Single by Capital Bra featuring Ufo361

from the album Berlin lebt
- Language: German
- Released: 27 April 2018
- Length: 4:23
- Label: Team Kuku; Sony Music;
- Songwriters: Capital Bra; Ufo361;
- Producers: Young Taylor; The Cratez;

Capital Bra singles chronology
| "5 Songs in einer Nacht" (2018) | "Neymar" (2018) | "Sturmmaske auf (remix)" (2018) |

Ufo361 singles chronology
| "Ohne mich" (2018) | "Neymar" (2018) | "Acker jeden Tag" (2018) |

= Neymar (song) =

"Neymar" is a song by German rapper Capital Bra for his fourth studio album Berlin lebt (2018), featuring German rapper Ufo361. The single was made available for digital download and streaming on 27 April 2018, through Team Kuku and Sony Music. "Neymar" was written by Capital Bra and Ufo361, while production was handled by Young Taylor and The Cratez.

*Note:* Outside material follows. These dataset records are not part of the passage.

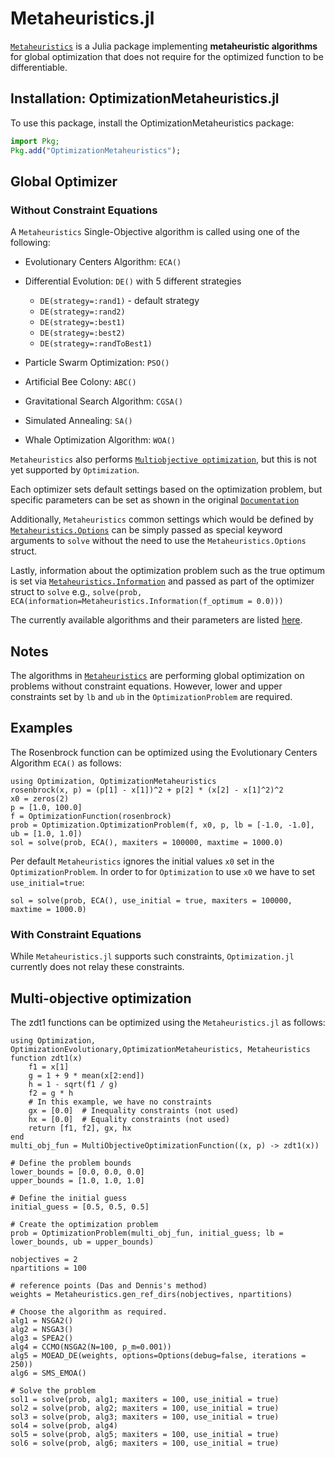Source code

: # Metaheuristics.jl

[`Metaheuristics`](https://github.com/jmejia8/Metaheuristics.jl) is a Julia package implementing **metaheuristic algorithms** for global optimization that does not require for the optimized function to be differentiable.

## Installation: OptimizationMetaheuristics.jl

To use this package, install the OptimizationMetaheuristics package:

```julia
import Pkg;
Pkg.add("OptimizationMetaheuristics");
```

## Global Optimizer

### Without Constraint Equations

A `Metaheuristics` Single-Objective algorithm is called using one of the following:

  - Evolutionary Centers Algorithm: `ECA()`

  - Differential Evolution: `DE()` with 5 different strategies
    
      + `DE(strategy=:rand1)` - default strategy
      + `DE(strategy=:rand2)`
      + `DE(strategy=:best1)`
      + `DE(strategy=:best2)`
      + `DE(strategy=:randToBest1)`
  - Particle Swarm Optimization: `PSO()`
  - Artificial Bee Colony: `ABC()`
  - Gravitational Search Algorithm: `CGSA()`
  - Simulated Annealing: `SA()`
  - Whale Optimization Algorithm: `WOA()`

`Metaheuristics` also performs [`Multiobjective optimization`](https://jmejia8.github.io/Metaheuristics.jl/stable/examples/#Multiobjective-Optimization), but this is not yet supported by `Optimization`.

Each optimizer sets default settings based on the optimization problem, but specific parameters can be set as shown in the original [`Documentation`](https://jmejia8.github.io/Metaheuristics.jl/stable/algorithms/)

Additionally, `Metaheuristics` common settings which would be defined by [`Metaheuristics.Options`](https://jmejia8.github.io/Metaheuristics.jl/stable/api/#Metaheuristics.Options) can be simply passed as special keyword arguments to `solve` without the need to use the `Metaheuristics.Options` struct.

Lastly, information about the optimization problem such as the true optimum is set via [`Metaheuristics.Information`](https://jmejia8.github.io/Metaheuristics.jl/stable/api/#Metaheuristics.Information) and passed as part of the optimizer struct to `solve` e.g., `solve(prob, ECA(information=Metaheuristics.Information(f_optimum = 0.0)))`

The currently available algorithms and their parameters are listed [here](https://jmejia8.github.io/Metaheuristics.jl/stable/algorithms/).

## Notes

The algorithms in [`Metaheuristics`](https://github.com/jmejia8/Metaheuristics.jl) are performing global optimization on problems without
constraint equations. However, lower and upper constraints set by `lb` and `ub` in the `OptimizationProblem` are required.

## Examples

The Rosenbrock function can be optimized using the Evolutionary Centers Algorithm `ECA()` as follows:

```@example Metaheuristics
using Optimization, OptimizationMetaheuristics
rosenbrock(x, p) = (p[1] - x[1])^2 + p[2] * (x[2] - x[1]^2)^2
x0 = zeros(2)
p = [1.0, 100.0]
f = OptimizationFunction(rosenbrock)
prob = Optimization.OptimizationProblem(f, x0, p, lb = [-1.0, -1.0], ub = [1.0, 1.0])
sol = solve(prob, ECA(), maxiters = 100000, maxtime = 1000.0)
```

Per default `Metaheuristics` ignores the initial values `x0` set in the `OptimizationProblem`. In order to for `Optimization` to use `x0` we have to set `use_initial=true`:

```@example Metaheuristics
sol = solve(prob, ECA(), use_initial = true, maxiters = 100000, maxtime = 1000.0)
```

### With Constraint Equations

While `Metaheuristics.jl` supports such constraints, `Optimization.jl` currently does not relay these constraints.


## Multi-objective optimization
The zdt1 functions can be optimized using the `Metaheuristics.jl` as follows:

```@example MOO-Evolutionary
using Optimization, OptimizationEvolutionary,OptimizationMetaheuristics, Metaheuristics
function zdt1(x)
    f1 = x[1]
    g = 1 + 9 * mean(x[2:end])
    h = 1 - sqrt(f1 / g)
    f2 = g * h
    # In this example, we have no constraints
    gx = [0.0]  # Inequality constraints (not used)
    hx = [0.0]  # Equality constraints (not used)
    return [f1, f2], gx, hx
end
multi_obj_fun = MultiObjectiveOptimizationFunction((x, p) -> zdt1(x))

# Define the problem bounds
lower_bounds = [0.0, 0.0, 0.0]
upper_bounds = [1.0, 1.0, 1.0]

# Define the initial guess
initial_guess = [0.5, 0.5, 0.5]

# Create the optimization problem
prob = OptimizationProblem(multi_obj_fun, initial_guess; lb = lower_bounds, ub = upper_bounds)

nobjectives = 2
npartitions = 100

# reference points (Das and Dennis's method)
weights = Metaheuristics.gen_ref_dirs(nobjectives, npartitions)

# Choose the algorithm as required.
alg1 = NSGA2()
alg2 = NSGA3()
alg3 = SPEA2()
alg4 = CCMO(NSGA2(N=100, p_m=0.001))
alg5 = MOEAD_DE(weights, options=Options(debug=false, iterations = 250))
alg6 = SMS_EMOA()

# Solve the problem
sol1 = solve(prob, alg1; maxiters = 100, use_initial = true)
sol2 = solve(prob, alg2; maxiters = 100, use_initial = true)
sol3 = solve(prob, alg3; maxiters = 100, use_initial = true)
sol4 = solve(prob, alg4)
sol5 = solve(prob, alg5; maxiters = 100, use_initial = true)
sol6 = solve(prob, alg6; maxiters = 100, use_initial = true)
```
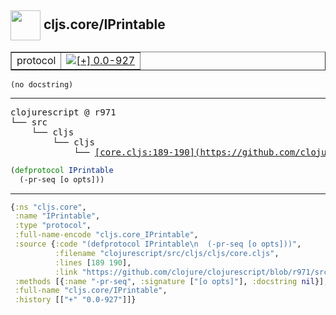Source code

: ## <img width="48px" valign="middle" src="http://i.imgur.com/Hi20huC.png"> cljs.core/IPrintable

 <table border="1">
<tr>
<td>protocol</td>
<td><a href="https://github.com/cljsinfo/api-refs/tree/0.0-927"><img valign="middle" alt="[+] 0.0-927" src="https://img.shields.io/badge/+-0.0--927-lightgrey.svg"></a> </td>
</tr>
</table>

 <samp>
</samp>

```
(no docstring)
```

---

 <pre>
clojurescript @ r971
└── src
    └── cljs
        └── cljs
            └── <ins>[core.cljs:189-190](https://github.com/clojure/clojurescript/blob/r971/src/cljs/cljs/core.cljs#L189-L190)</ins>
</pre>

```clj
(defprotocol IPrintable
  (-pr-seq [o opts]))
```


---

```clj
{:ns "cljs.core",
 :name "IPrintable",
 :type "protocol",
 :full-name-encode "cljs.core_IPrintable",
 :source {:code "(defprotocol IPrintable\n  (-pr-seq [o opts]))",
          :filename "clojurescript/src/cljs/cljs/core.cljs",
          :lines [189 190],
          :link "https://github.com/clojure/clojurescript/blob/r971/src/cljs/cljs/core.cljs#L189-L190"},
 :methods [{:name "-pr-seq", :signature ["[o opts]"], :docstring nil}],
 :full-name "cljs.core/IPrintable",
 :history [["+" "0.0-927"]]}

```
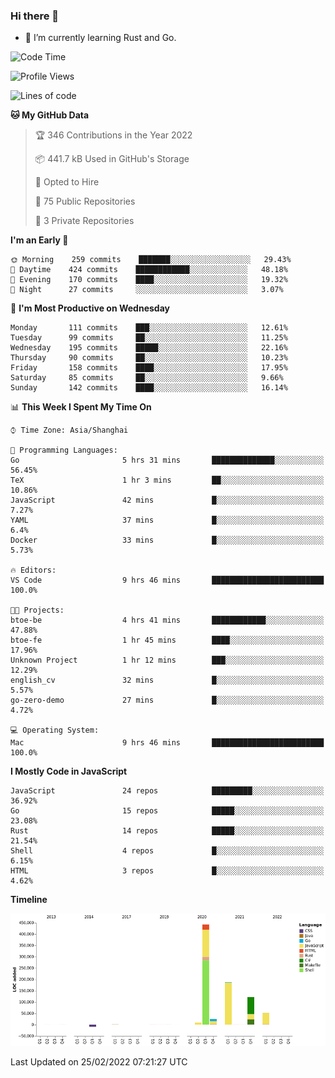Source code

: ### Hi there 👋

- 🌱 I’m currently learning Rust and Go.

<!--START_SECTION:waka-->
![Code Time](http://img.shields.io/badge/Code%20Time-254%20hrs%2055%20mins-blue)

![Profile Views](http://img.shields.io/badge/Profile%20Views-0-blue)

![Lines of code](https://img.shields.io/badge/From%20Hello%20World%20I%27ve%20Written-834%20Thousand%20lines%20of%20code-blue)

**🐱 My GitHub Data** 

> 🏆 346 Contributions in the Year 2022
 > 
> 📦 441.7 kB Used in GitHub's Storage 
 > 
> 💼 Opted to Hire
 > 
> 📜 75 Public Repositories 
 > 
> 🔑 3 Private Repositories  
 > 
**I'm an Early 🐤** 

```text
🌞 Morning    259 commits    ███████░░░░░░░░░░░░░░░░░░   29.43% 
🌆 Daytime    424 commits    ████████████░░░░░░░░░░░░░   48.18% 
🌃 Evening    170 commits    ████░░░░░░░░░░░░░░░░░░░░░   19.32% 
🌙 Night      27 commits     ░░░░░░░░░░░░░░░░░░░░░░░░░   3.07%

```
📅 **I'm Most Productive on Wednesday** 

```text
Monday       111 commits    ███░░░░░░░░░░░░░░░░░░░░░░   12.61% 
Tuesday      99 commits     ██░░░░░░░░░░░░░░░░░░░░░░░   11.25% 
Wednesday    195 commits    █████░░░░░░░░░░░░░░░░░░░░   22.16% 
Thursday     90 commits     ██░░░░░░░░░░░░░░░░░░░░░░░   10.23% 
Friday       158 commits    ████░░░░░░░░░░░░░░░░░░░░░   17.95% 
Saturday     85 commits     ██░░░░░░░░░░░░░░░░░░░░░░░   9.66% 
Sunday       142 commits    ████░░░░░░░░░░░░░░░░░░░░░   16.14%

```


📊 **This Week I Spent My Time On** 

```text
⌚︎ Time Zone: Asia/Shanghai

💬 Programming Languages: 
Go                       5 hrs 31 mins       ██████████████░░░░░░░░░░░   56.45% 
TeX                      1 hr 3 mins         ██░░░░░░░░░░░░░░░░░░░░░░░   10.86% 
JavaScript               42 mins             █░░░░░░░░░░░░░░░░░░░░░░░░   7.27% 
YAML                     37 mins             █░░░░░░░░░░░░░░░░░░░░░░░░   6.4% 
Docker                   33 mins             █░░░░░░░░░░░░░░░░░░░░░░░░   5.73%

🔥 Editors: 
VS Code                  9 hrs 46 mins       █████████████████████████   100.0%

🐱‍💻 Projects: 
btoe-be                  4 hrs 41 mins       ████████████░░░░░░░░░░░░░   47.88% 
btoe-fe                  1 hr 45 mins        ████░░░░░░░░░░░░░░░░░░░░░   17.96% 
Unknown Project          1 hr 12 mins        ███░░░░░░░░░░░░░░░░░░░░░░   12.29% 
english_cv               32 mins             █░░░░░░░░░░░░░░░░░░░░░░░░   5.57% 
go-zero-demo             27 mins             █░░░░░░░░░░░░░░░░░░░░░░░░   4.72%

💻 Operating System: 
Mac                      9 hrs 46 mins       █████████████████████████   100.0%

```

**I Mostly Code in JavaScript** 

```text
JavaScript               24 repos            █████████░░░░░░░░░░░░░░░░   36.92% 
Go                       15 repos            █████░░░░░░░░░░░░░░░░░░░░   23.08% 
Rust                     14 repos            █████░░░░░░░░░░░░░░░░░░░░   21.54% 
Shell                    4 repos             █░░░░░░░░░░░░░░░░░░░░░░░░   6.15% 
HTML                     3 repos             █░░░░░░░░░░░░░░░░░░░░░░░░   4.62%

```


**Timeline**

![Chart not found](https://raw.githubusercontent.com/elton/elton/main/charts/bar_graph.png) 


 Last Updated on 25/02/2022 07:21:27 UTC
<!--END_SECTION:waka-->

<!--
**elton/elton** is a ✨ _special_ ✨ repository because its `README.md` (this file) appears on your GitHub profile.

Here are some ideas to get you started:

- 🔭 I’m currently working on ...
- 🌱 I’m currently learning ...
- 👯 I’m looking to collaborate on ...
- 🤔 I’m looking for help with ...
- 💬 Ask me about ...
- 📫 How to reach me: ...
- 😄 Pronouns: ...
- ⚡ Fun fact: ...
-->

==Background, composition and music video==
"gogo" was released as the second single of Capital Bra's fourth studio album Berlin lebt (2018). The song was written by him and Ufuk Bayraktar, while production was handled by Young Taylor and The Cratez. The music video was directed by Fitem Rustimi of Fati.TV, who previously shot "5 Songs in einer Nacht".

==Commercial performance==
"Neymar" debuted atop the German charts on 4 May 2018 and became Capital Bra's second song to do so. The song was streamed over seven million times in Germany in its first week of release, making it—at the time—the most-streamed German-speaking song of all time in its release week. He also became the first German artist to reach number one with two consecutive released singles and marked Ufo361's first number-one single. Elsewhere, the song reached number one on the Austrian charts, making it Capital Bra's and Ufo361's first number one single in Austria. The single topped the German single charts for three consecutive weeks, making it Capital Bra's best chart performance.

==Charts==

===Weekly charts===

| Chart (2018) | Peak position |
|---|---|
| Austria (Ö3 Austria Top 40) | 1 |
| Germany (GfK) | 1 |
| Switzerland (Schweizer Hitparade) | 3 |

===Year-end charts===

| Chart (2018) | Position |
|---|---|
| Austria (Ö3 Austria Top 40) | 10 |
| Germany (Official German Charts) | 15 |
| Switzerland (Schweizer Hitparade) | 56 |

==Certifications==

| Region | Certification | Certified units/sales |
| Germany (BVMI) | Platinum | 400,000^{‡} |
^{‡} Sales+streaming figures based on certification alone.